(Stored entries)
***

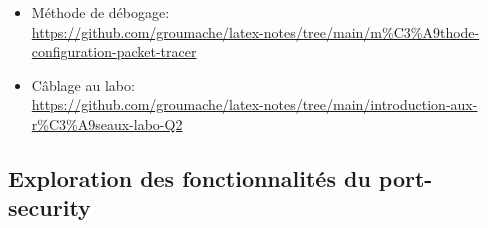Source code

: \documentclass[a4paper]{article}
\begin{document}
\begin{itemize}
    \item Méthode de débogage: \\ \url{https://github.com/groumache/latex-notes/tree/main/m%C3%A9thode-configuration-packet-tracer}
    \item Câblage au labo: \\ \url{https://github.com/groumache/latex-notes/tree/main/introduction-aux-r%C3%A9seaux-labo-Q2}
\end{itemize}











\subsection{Exploration des fonctionnalités du port-security}
\end{document}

***

▶ [Your goal]: Across the records above, return every line that contains the word "latex".

▶ [Solution to the problem]:
    \item Méthode de débogage: \\ \url{https://github.com/groumache/latex-notes/tree/main/m%C3%A9thode-configuration-packet-tracer}
    \item Câblage au labo: \\ \url{https://github.com/groumache/latex-notes/tree/main/introduction-aux-r%C3%A9seaux-labo-Q2}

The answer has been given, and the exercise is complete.